I must first reveal my personal bias in this discussion, since I worship at the First Church of PDF Really Sucks. Not that there is anything wrong with it that competent programming and a sincere desire to create a universal standard couldn't have fixed. It is just that both have been sorely lacking. PDF works 50% of the time. The rest of the time, it doesn't. While this is only my personal experience, that hardly makes for a universal standard. My penultimate problem was that it decided it absolutely, positively must have some file in the system folder that begins with a tilde. (Files that begin with a tilde have never struck me as particularly user-friendly anyhow.) So if Mr. Universality wants the file there, let it put it there! I don't know where the hell it is. The final problem was a bit more serious. I launched Acrobat and, halfway through the boot process, it eliminated all the contents of a 2 gigabyte hard disk. I once spent 18 months with Acrobat telling me I had to upgrade my version of some other silly Adobe product or Acrobat would refuse to open. I upgraded the product no fewer than five times. Acrobat still refused to open. If Adobe were more interested in creating a universal, a.k.a., open standard, than they were in making a quick buck, the PDF technology would simply be a part of the major operating systems, instead of being this overblown adjunct. I'll stick with the real open standard, HTML, in the hopes that some day the HTML folks will get a clue and support those of us who need WYSIWYG correspondence between screen and print. At least when they do, it will be a true open standard. In the meantime, forward me your migraines. Since I eliminated Acrobat from my computers, I haven't had nearly enough. Linux & other highly-customizable interfaces
Well, Dan, having just completed my two wonderful books, you should know how much I approve of spurious variations in the interface, particularly when such variations are in the hands of people who historically have absolutely no talent in the area of design. You may therefore be somewhat surprised that I am at least passively supportive of WinAmp. Beyond the fact that I like any application that tends to rub the greedy entertainment industry's nose in the dirt, I see WinAmp and its Macintosh brother, MacAmp as simple, lighthearted pieces of fluff that exists solely for making people happy. I've never seen a variation of these two products that would in any way confuse me. Some delight me and some, due to their "advanced" color schemes, make me want to throw up, but all are familiar and usable. Linux, on the other hand, is a double disaster. It is a disaster, first, because having two major windowing systems, each with infinite customizability, in a system designed for building major mission-critical applications is just stupid. Second, it is a disaster because the Linux community is blissfully unaware that there is even a problem. And don't bother writing me, you Linux people out there. I know exactly how you think. ("I don't have any problem with 13 different interfaces; why should anyone else?") What's more, don't even worry about it! You are appealing to the one remaining pocket of customers who wouldn't know a good human interface if they fell over it.
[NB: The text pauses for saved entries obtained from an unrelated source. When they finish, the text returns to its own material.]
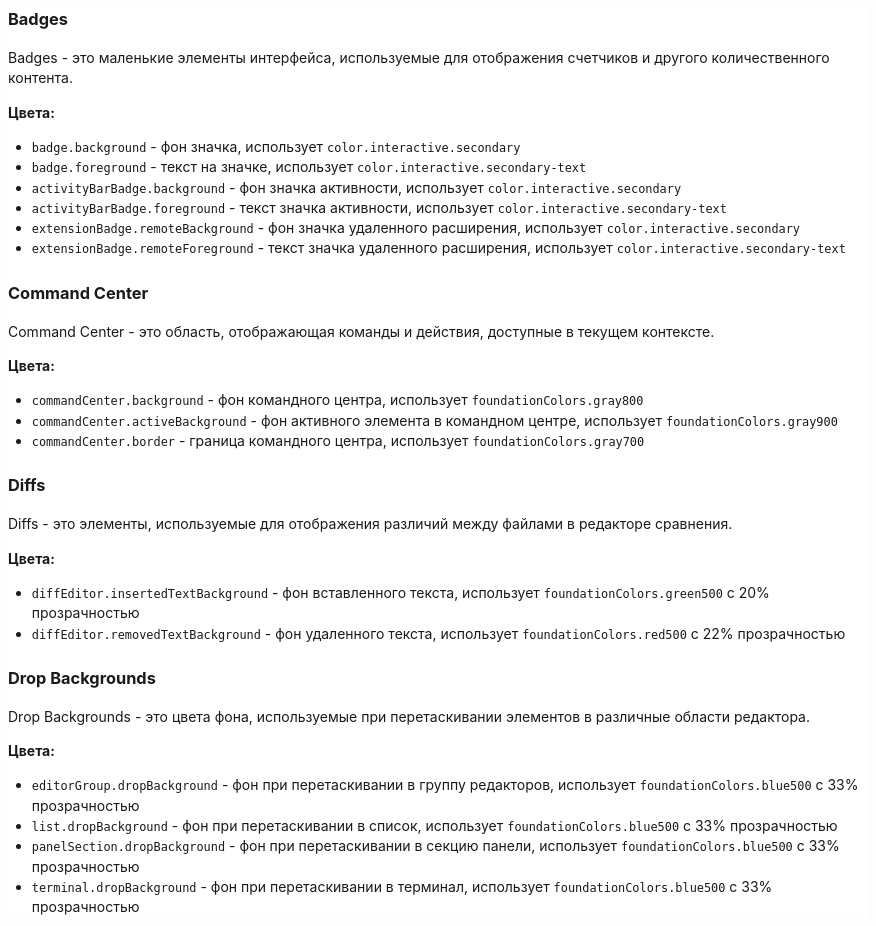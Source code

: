 ### Badges

Badges - это маленькие элементы интерфейса, используемые для отображения счетчиков и другого количественного контента.

**Цвета:**

- `badge.background` - фон значка, использует `color.interactive.secondary`
- `badge.foreground` - текст на значке, использует `color.interactive.secondary-text`
- `activityBarBadge.background` - фон значка активности, использует `color.interactive.secondary`
- `activityBarBadge.foreground` - текст значка активности, использует `color.interactive.secondary-text`
- `extensionBadge.remoteBackground` - фон значка удаленного расширения, использует `color.interactive.secondary`
- `extensionBadge.remoteForeground` - текст значка удаленного расширения, использует `color.interactive.secondary-text`

### Command Center

Command Center - это область, отображающая команды и действия, доступные в текущем контексте.

**Цвета:**

- `commandCenter.background` - фон командного центра, использует `foundationColors.gray800`
- `commandCenter.activeBackground` - фон активного элемента в командном центре, использует `foundationColors.gray900`
- `commandCenter.border` - граница командного центра, использует `foundationColors.gray700`

### Diffs

Diffs - это элементы, используемые для отображения различий между файлами в редакторе сравнения.

**Цвета:**

- `diffEditor.insertedTextBackground` - фон вставленного текста, использует `foundationColors.green500` с 20% прозрачностью
- `diffEditor.removedTextBackground` - фон удаленного текста, использует `foundationColors.red500` с 22% прозрачностью

### Drop Backgrounds

Drop Backgrounds - это цвета фона, используемые при перетаскивании элементов в различные области редактора.

**Цвета:**

- `editorGroup.dropBackground` - фон при перетаскивании в группу редакторов, использует `foundationColors.blue500` с 33% прозрачностью
- `list.dropBackground` - фон при перетаскивании в список, использует `foundationColors.blue500` с 33% прозрачностью
- `panelSection.dropBackground` - фон при перетаскивании в секцию панели, использует `foundationColors.blue500` с 33% прозрачностью
- `terminal.dropBackground` - фон при перетаскивании в терминал, использует `foundationColors.blue500` с 33% прозрачностью
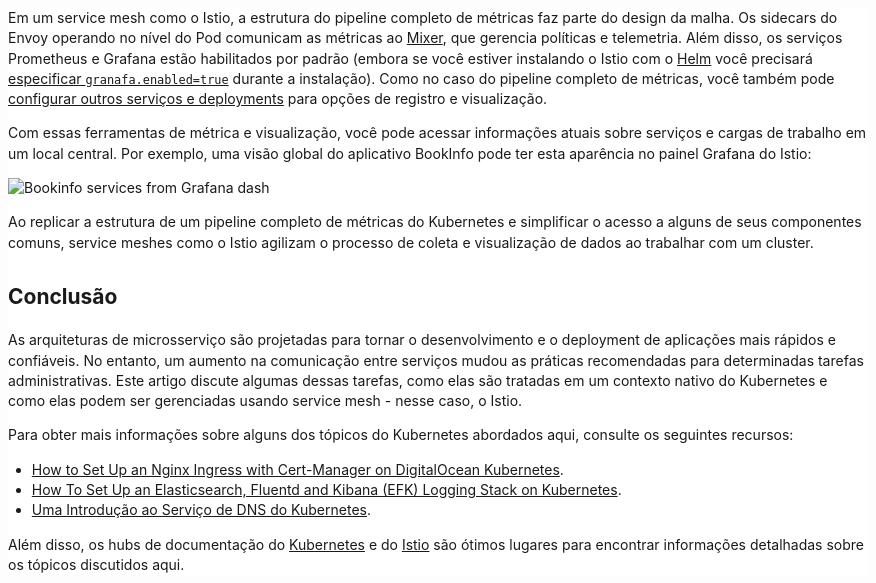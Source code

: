 Em um service mesh como o Istio, a estrutura do pipeline completo de métricas faz parte do design da malha. Os sidecars do Envoy operando no nível do Pod comunicam as métricas ao [Mixer](https://istio.io/docs/concepts/policies-and-telemetry/), que gerencia políticas e telemetria. Além disso, os serviços Prometheus e Grafana estão habilitados por padrão (embora se você estiver instalando o Istio com o [Helm](https://helm.sh/) você precisará [especificar `granafa.enabled=true`](https://github.com/istio/istio/tree/master/install/kubernetes/helm/istio#configuration) durante a instalação). Como no caso do pipeline completo de métricas, você também pode [configurar outros serviços e deployments](https://istio.io/docs/tasks/telemetry/fluentd/) para opções de registro e visualização.

Com essas ferramentas de métrica e visualização, você pode acessar informações atuais sobre serviços e cargas de trabalho em um local central. Por exemplo, uma visão global do aplicativo BookInfo pode ter esta aparência no painel Grafana do Istio:

![Bookinfo services from Grafana dash](https://raw.githubusercontent.com/opendocs-md/do-tutorials-images/master/img/service_mesh_intro/grafana_bookinfo_istio_mesh_dash.png)

Ao replicar a estrutura de um pipeline completo de métricas do Kubernetes e simplificar o acesso a alguns de seus componentes comuns, service meshes como o Istio agilizam o processo de coleta e visualização de dados ao trabalhar com um cluster.

## Conclusão

As arquiteturas de microsserviço são projetadas para tornar o desenvolvimento e o deployment de aplicações mais rápidos e confiáveis. No entanto, um aumento na comunicação entre serviços mudou as práticas recomendadas para determinadas tarefas administrativas. Este artigo discute algumas dessas tarefas, como elas são tratadas em um contexto nativo do Kubernetes e como elas podem ser gerenciadas usando service mesh - nesse caso, o Istio.

Para obter mais informações sobre alguns dos tópicos do Kubernetes abordados aqui, consulte os seguintes recursos:

- [How to Set Up an Nginx Ingress with Cert-Manager on DigitalOcean Kubernetes](how-to-set-up-an-nginx-ingress-with-cert-manager-on-digitalocean-kubernetes).
- [How To Set Up an Elasticsearch, Fluentd and Kibana (EFK) Logging Stack on Kubernetes](how-to-set-up-an-elasticsearch-fluentd-and-kibana-efk-logging-stack-on-kubernetes).
- [Uma Introdução ao Serviço de DNS do Kubernetes](uma-introducao-ao-servico-de-dns-do-kubernetes-pt).

Além disso, os hubs de documentação do [Kubernetes](https://kubernetes.io/docs/home/) e do [Istio](https://istio.io/docs/) são ótimos lugares para encontrar informações detalhadas sobre os tópicos discutidos aqui.

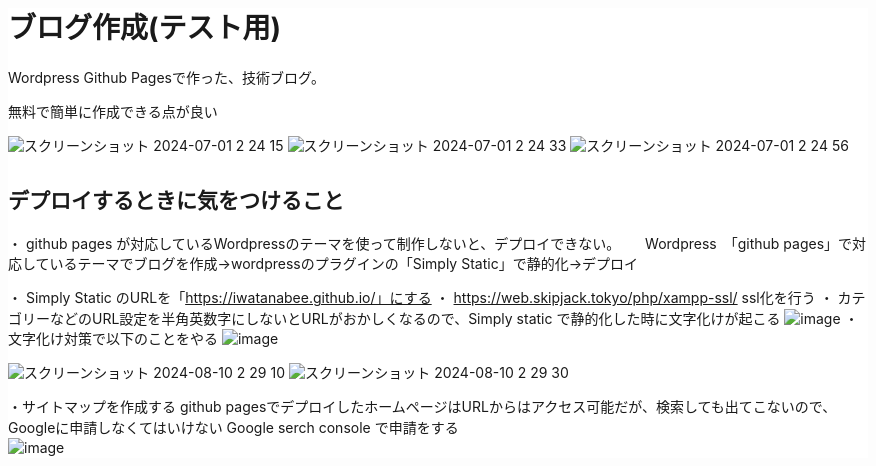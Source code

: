 # ブログ作成(テスト用)
Wordpress Github Pagesで作った、技術ブログ。  

無料で簡単に作成できる点が良い

<img width="1344" alt="スクリーンショット 2024-07-01 2 24 15" src="https://github.com/iwatanabee/test-blog/assets/83575309/d79203b4-37eb-4574-b648-226a0bca1ec7">  

<img width="1344" alt="スクリーンショット 2024-07-01 2 24 33" src="https://github.com/iwatanabee/test-blog/assets/83575309/8370769a-a37c-45fe-a454-a04579dc7ca3">

<img width="1343" alt="スクリーンショット 2024-07-01 2 24 56" src="https://github.com/iwatanabee/test-blog/assets/83575309/6a5491ed-9767-4198-9d17-93cb11ecd251">


## デプロイするときに気をつけること
・ github pages が対応しているWordpressのテーマを使って制作しないと、デプロイできない。　　
Wordpress　「github pages」で対応しているテーマでブログを作成→wordpressのプラグインの「Simply Static」で静的化→デプロイ　　
 
・ Simply Static のURLを「https://iwatanabee.github.io/」にする
・ https://web.skipjack.tokyo/php/xampp-ssl/ ssl化を行う
・ カテゴリーなどのURL設定を半角英数字にしないとURLがおかしくなるので、Simply static で静的化した時に文字化けが起こる
![image](https://github.com/user-attachments/assets/35ab2b54-f20f-4a38-82ee-1f7190a9748e)
・文字化け対策で以下のことをやる
![image](https://github.com/user-attachments/assets/e646fb48-e02d-4519-baf7-6c6e2cfa1bb7)



<img width="750" alt="スクリーンショット 2024-08-10 2 29 10" src="https://github.com/user-attachments/assets/76983d24-5844-4d61-9815-7361dc40257c">

<img width="733" alt="スクリーンショット 2024-08-10 2 29 30" src="https://github.com/user-attachments/assets/99c69182-150b-452d-86db-f549cb60c79a">

・サイトマップを作成する
github pagesでデプロイしたホームページはURLからはアクセス可能だが、検索しても出てこないので、Googleに申請しなくてはいけない
Google serch console で申請をする  
![image](https://github.com/user-attachments/assets/39e31b1b-6170-484f-a7ae-5493e1faff99)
If they haven't figured out how many billions of dollars in lost user-productivity bad UNIX interfaces have cost them, how likely are they to figure out how much Linux intends to drain from their corporate coffers through inept design? -tog
Rant away! That's what we're here for. The problems your friend is facing are caused not by the position of the menus, but the design of the interface. The original interface was designed for single-application use. It wasn't until several years after the introduction of the Macintosh that "multifinder," enabling the illusion of several simultaneous applications on the same desktop appeared. (Actually, I was in the room the day folks at Apple first saw it. A trio of young hackers from Berkeley had hitchhiked down to Apple, some 40 miles distant, to demo some new software they had been working on. The started up the Mac, showing the Finder, then launched MacWrite. MacWrite opened up with a new, full-screen document, as it always did. They typed a few lines, then grabbed the mouse and headed for the size box, down at the corner of the window. When they shrank the window back, the finder, with all its files and folders, was revealed beneath. We were totally blown away. Totally. Before they left, a deal had been struck, and they rode home in a stretch limo.) Memory was still scarce enough that people still had only one or two applications in at a time, plus the Finder, and little confusion arose. Today, however, people often end up with ten or fifteen open applications at once. As a result, Apple now shows the full name of the active application in the title bar, just to avoid the kind of confusion that you suggested. Unfortunately, they are showing it on the right side of the menu, which proves to be the wrong place. It should show on the left side of the menu, either beside the Apple icon, used for the Apple menu, or, even better, in place of the Apple icon. (Few people become suddenly confused as to what computer they are using, although I'm sure there are exceptions.) I guess the lesson to be learned here, yet again, is the importance of rethinking the whole design when problems come up, instead of just "tacking on" a patch to some random place in an existing design. As for your own love of keyboard shortcuts, Scott, it sounds as if you are a Windows user. My condolences. Windows pop-ups are brain-damaged in so many ways that it is a wonder that anyone uses them. How's that for ranting?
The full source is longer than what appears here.